WORK ITEM ▸ Under this line are the records; write out word for word the part that begins at the line containing "148 répresentent les autres arbres." and ends at the line containing "article having the", and no more.

(Collected data)
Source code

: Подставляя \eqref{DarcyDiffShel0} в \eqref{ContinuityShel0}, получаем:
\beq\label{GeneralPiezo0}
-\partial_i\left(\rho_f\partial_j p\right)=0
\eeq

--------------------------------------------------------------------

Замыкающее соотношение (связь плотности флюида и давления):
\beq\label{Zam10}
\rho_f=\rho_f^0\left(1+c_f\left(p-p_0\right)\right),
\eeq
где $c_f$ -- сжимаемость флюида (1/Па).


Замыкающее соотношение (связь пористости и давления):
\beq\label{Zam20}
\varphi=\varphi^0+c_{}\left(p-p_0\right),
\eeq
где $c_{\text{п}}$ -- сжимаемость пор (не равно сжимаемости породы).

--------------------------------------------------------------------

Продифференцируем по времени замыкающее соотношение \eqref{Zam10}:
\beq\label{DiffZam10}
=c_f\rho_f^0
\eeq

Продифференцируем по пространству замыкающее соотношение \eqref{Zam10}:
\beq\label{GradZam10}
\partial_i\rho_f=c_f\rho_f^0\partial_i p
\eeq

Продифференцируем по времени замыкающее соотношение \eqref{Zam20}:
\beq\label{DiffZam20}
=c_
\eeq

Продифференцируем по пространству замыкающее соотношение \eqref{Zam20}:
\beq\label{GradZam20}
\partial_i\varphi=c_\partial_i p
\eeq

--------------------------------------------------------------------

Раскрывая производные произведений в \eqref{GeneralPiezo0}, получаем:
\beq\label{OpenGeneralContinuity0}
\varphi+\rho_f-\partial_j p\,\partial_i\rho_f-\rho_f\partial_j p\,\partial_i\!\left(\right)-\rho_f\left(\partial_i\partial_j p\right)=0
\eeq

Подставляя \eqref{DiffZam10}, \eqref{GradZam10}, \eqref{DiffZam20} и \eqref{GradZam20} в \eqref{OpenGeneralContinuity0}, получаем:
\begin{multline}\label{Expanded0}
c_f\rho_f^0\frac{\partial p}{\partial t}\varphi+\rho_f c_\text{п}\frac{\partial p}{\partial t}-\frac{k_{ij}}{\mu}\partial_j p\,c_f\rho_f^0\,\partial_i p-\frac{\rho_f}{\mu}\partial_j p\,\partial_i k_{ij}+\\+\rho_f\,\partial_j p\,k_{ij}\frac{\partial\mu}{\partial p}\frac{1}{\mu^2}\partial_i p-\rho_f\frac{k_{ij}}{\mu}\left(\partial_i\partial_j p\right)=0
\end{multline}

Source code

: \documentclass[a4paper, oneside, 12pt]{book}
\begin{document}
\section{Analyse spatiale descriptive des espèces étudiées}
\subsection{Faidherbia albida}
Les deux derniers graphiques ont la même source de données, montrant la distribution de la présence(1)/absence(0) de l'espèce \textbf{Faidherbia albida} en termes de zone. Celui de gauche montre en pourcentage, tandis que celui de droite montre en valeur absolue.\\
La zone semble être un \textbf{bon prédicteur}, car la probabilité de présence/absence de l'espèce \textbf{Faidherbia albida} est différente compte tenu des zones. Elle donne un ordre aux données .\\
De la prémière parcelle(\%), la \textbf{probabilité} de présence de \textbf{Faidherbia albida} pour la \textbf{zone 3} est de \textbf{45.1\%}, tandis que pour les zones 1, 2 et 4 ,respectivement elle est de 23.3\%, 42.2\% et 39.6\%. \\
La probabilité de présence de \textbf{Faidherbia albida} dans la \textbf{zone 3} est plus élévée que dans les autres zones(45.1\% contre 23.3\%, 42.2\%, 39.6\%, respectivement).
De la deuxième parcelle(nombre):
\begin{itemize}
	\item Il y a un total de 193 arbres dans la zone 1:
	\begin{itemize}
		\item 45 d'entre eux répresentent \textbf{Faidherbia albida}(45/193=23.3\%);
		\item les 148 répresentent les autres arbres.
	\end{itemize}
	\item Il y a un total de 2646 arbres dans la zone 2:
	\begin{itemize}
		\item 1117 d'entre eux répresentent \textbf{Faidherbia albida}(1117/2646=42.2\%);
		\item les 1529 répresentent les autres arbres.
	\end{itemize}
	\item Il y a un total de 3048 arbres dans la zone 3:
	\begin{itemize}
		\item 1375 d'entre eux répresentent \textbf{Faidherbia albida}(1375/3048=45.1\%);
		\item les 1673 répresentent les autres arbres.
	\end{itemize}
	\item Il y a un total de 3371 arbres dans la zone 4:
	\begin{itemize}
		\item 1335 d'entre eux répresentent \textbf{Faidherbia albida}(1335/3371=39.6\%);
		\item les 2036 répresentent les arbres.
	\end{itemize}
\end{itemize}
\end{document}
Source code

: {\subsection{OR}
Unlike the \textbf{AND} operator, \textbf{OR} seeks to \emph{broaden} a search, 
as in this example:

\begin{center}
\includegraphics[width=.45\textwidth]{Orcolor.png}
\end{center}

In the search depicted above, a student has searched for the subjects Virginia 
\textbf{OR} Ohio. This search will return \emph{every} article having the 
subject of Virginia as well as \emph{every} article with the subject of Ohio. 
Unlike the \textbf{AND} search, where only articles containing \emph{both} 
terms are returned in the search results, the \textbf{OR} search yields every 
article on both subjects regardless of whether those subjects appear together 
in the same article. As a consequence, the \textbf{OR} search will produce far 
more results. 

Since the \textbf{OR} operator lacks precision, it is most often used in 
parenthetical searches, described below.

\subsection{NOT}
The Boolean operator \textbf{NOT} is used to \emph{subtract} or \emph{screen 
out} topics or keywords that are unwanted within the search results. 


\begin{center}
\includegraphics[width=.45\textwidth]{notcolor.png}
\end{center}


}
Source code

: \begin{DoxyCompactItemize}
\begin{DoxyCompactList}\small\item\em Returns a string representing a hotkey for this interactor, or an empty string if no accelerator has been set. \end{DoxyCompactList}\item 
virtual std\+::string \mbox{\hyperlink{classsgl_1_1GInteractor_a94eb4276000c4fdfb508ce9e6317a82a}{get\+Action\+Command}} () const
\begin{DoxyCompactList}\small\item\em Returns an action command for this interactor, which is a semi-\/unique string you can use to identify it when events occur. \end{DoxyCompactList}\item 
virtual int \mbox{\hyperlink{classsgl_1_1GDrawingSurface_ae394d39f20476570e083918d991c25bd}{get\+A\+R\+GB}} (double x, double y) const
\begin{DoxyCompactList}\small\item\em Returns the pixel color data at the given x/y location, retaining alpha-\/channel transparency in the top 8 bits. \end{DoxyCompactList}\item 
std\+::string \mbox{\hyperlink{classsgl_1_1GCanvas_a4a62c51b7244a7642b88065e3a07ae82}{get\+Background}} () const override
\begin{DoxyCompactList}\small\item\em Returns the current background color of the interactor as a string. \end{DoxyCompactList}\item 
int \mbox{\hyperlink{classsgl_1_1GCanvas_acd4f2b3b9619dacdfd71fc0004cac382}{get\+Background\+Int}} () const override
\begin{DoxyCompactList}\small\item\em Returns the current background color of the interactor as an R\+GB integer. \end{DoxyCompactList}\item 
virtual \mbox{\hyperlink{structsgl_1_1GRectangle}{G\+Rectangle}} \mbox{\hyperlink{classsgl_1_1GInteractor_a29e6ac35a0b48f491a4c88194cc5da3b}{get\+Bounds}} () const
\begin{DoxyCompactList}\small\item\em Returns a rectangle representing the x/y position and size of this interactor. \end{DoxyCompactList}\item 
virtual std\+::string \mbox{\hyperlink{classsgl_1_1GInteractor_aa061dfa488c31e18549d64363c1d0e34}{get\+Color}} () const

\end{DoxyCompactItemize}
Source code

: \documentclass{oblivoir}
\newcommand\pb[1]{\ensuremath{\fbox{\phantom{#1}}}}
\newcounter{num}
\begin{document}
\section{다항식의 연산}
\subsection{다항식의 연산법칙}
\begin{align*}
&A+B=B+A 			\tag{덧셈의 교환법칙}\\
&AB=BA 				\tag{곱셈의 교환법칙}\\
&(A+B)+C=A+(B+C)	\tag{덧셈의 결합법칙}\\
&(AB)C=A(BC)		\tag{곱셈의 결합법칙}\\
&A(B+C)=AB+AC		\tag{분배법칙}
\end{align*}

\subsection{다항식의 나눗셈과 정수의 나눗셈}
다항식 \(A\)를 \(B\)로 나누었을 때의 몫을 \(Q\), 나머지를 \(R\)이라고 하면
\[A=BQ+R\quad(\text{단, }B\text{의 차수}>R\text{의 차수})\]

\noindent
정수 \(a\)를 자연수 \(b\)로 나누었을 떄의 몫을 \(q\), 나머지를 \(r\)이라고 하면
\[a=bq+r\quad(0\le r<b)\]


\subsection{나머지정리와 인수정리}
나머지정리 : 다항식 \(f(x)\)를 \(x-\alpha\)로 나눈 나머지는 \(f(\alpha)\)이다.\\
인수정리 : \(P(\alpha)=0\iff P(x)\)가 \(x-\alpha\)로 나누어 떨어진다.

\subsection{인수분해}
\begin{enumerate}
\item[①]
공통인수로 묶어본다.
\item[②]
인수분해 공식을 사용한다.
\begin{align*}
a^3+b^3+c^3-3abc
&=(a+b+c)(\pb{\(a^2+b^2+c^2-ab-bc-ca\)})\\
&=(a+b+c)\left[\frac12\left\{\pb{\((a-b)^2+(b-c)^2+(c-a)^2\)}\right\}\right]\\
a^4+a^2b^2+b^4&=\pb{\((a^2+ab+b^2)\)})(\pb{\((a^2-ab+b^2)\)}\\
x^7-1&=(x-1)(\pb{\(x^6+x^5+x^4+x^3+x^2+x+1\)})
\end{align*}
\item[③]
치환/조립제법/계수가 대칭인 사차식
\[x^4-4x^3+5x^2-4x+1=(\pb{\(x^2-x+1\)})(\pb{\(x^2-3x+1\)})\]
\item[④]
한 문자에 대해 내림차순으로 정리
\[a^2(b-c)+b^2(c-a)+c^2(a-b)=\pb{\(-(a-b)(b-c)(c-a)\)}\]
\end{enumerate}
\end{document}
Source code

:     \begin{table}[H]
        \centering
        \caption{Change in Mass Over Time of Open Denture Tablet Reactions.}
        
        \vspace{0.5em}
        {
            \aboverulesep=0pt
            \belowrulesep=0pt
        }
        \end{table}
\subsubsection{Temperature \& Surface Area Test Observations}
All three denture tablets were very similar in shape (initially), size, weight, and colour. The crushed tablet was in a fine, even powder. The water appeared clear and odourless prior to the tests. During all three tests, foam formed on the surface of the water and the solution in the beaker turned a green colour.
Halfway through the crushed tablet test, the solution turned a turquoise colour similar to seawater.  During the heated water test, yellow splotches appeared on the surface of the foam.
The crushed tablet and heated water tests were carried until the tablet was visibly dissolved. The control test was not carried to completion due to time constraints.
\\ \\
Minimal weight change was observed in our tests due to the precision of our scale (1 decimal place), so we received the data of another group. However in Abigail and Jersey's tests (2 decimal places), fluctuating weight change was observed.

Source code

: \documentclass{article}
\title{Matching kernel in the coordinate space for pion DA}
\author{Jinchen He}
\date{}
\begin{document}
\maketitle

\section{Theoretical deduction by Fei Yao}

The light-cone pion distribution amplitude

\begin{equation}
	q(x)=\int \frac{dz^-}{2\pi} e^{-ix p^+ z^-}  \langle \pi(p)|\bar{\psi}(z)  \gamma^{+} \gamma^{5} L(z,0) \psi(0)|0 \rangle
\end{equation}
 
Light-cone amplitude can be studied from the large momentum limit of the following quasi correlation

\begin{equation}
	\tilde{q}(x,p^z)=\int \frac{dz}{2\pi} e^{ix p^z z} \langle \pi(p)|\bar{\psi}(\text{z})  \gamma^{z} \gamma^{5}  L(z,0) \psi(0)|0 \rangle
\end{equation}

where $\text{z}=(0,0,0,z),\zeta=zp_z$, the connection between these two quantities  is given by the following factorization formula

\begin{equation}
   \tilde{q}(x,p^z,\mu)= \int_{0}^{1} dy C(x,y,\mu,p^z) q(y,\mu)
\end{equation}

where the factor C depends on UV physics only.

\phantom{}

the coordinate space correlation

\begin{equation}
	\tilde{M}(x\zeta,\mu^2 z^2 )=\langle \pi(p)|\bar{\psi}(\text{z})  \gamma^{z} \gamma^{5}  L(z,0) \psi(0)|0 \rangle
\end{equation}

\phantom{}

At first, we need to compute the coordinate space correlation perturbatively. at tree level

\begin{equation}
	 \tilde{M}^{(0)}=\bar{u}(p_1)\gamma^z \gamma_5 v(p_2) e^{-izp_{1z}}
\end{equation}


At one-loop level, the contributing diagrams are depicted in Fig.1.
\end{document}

WRITTEN ANSWER ▸
		\item les 148 répresentent les autres arbres.
	\end{itemize}
	\item Il y a un total de 2646 arbres dans la zone 2:
	\begin{itemize}
		\item 1117 d'entre eux répresentent \textbf{Faidherbia albida}(1117/2646=42.2\%);
		\item les 1529 répresentent les autres arbres.
	\end{itemize}
	\item Il y a un total de 3048 arbres dans la zone 3:
	\begin{itemize}
		\item 1375 d'entre eux répresentent \textbf{Faidherbia albida}(1375/3048=45.1\%);
		\item les 1673 répresentent les autres arbres.
	\end{itemize}
	\item Il y a un total de 3371 arbres dans la zone 4:
	\begin{itemize}
		\item 1335 d'entre eux répresentent \textbf{Faidherbia albida}(1335/3371=39.6\%);
		\item les 2036 répresentent les arbres.
	\end{itemize}
\end{itemize}
\end{document}
Source code

: {\subsection{OR}
Unlike the \textbf{AND} operator, \textbf{OR} seeks to \emph{broaden} a search, 
as in this example:

\begin{center}
\includegraphics[width=.45\textwidth]{Orcolor.png}
\end{center}

In the search depicted above, a student has searched for the subjects Virginia 
\textbf{OR} Ohio. This search will return \emph{every} article having the 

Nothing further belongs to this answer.